__WHAT TO PRODUCE__:
Word for word, restate the lines of the listing below from the line with "异步编程与流 - 流程控制" through the line with "Create an nginx deployment.", and do not include the pictures.

[[ DATA PROVIDED open ]]

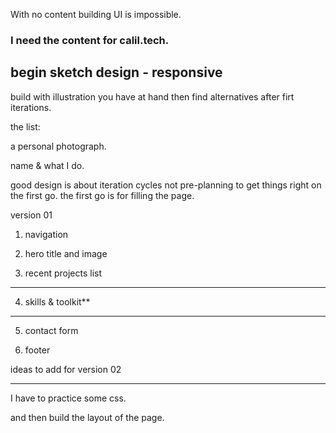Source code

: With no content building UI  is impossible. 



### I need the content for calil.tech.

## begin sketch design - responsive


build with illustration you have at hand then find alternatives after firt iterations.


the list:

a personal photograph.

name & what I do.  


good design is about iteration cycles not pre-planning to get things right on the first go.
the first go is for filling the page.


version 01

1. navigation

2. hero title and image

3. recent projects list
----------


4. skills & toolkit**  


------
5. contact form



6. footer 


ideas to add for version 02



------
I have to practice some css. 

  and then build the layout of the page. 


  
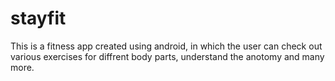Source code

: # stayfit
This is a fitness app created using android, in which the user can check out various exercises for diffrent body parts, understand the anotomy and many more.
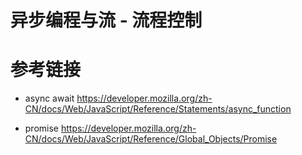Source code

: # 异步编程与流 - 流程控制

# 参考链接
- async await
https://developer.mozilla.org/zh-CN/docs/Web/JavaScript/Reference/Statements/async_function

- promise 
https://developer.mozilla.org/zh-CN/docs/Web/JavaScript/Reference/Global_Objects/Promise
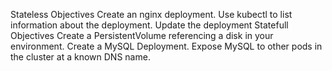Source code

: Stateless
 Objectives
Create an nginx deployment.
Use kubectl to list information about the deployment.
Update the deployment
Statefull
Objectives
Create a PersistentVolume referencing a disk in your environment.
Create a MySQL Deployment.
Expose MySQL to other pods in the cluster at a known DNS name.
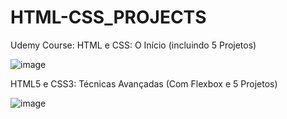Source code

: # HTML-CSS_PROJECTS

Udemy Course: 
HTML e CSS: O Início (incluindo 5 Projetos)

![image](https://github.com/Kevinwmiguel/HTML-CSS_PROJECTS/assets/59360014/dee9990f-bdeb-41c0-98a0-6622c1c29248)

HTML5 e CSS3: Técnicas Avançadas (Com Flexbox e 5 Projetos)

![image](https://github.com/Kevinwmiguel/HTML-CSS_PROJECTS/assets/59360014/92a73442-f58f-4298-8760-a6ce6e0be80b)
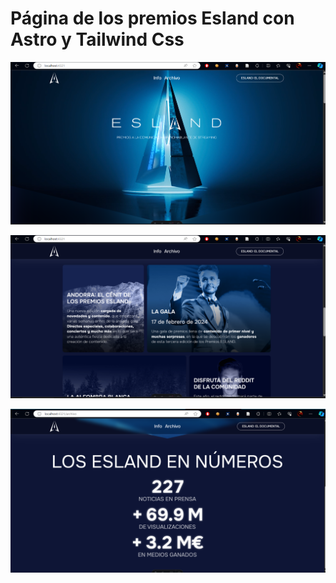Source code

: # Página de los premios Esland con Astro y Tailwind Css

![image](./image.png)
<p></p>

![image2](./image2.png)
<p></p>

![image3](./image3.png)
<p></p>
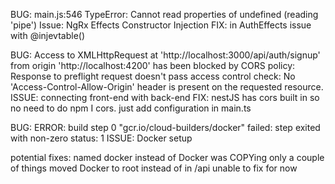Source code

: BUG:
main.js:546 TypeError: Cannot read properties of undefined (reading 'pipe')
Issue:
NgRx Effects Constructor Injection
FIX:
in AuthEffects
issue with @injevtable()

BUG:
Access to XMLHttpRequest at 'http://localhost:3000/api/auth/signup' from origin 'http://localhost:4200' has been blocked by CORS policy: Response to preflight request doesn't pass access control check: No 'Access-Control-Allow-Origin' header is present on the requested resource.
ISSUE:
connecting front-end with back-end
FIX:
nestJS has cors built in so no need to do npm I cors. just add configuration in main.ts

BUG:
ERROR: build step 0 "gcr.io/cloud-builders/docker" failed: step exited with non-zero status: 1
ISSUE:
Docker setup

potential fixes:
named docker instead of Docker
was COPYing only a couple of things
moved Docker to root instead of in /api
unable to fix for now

[[ DATA PROVIDED closed ]]

__WRITTEN ANSWER__:
: # 异步编程与流 - 流程控制

# 参考链接
- async await
https://developer.mozilla.org/zh-CN/docs/Web/JavaScript/Reference/Statements/async_function

- promise 
https://developer.mozilla.org/zh-CN/docs/Web/JavaScript/Reference/Global_Objects/Promise
Source code

: Stateless
 Objectives
Create an nginx deployment.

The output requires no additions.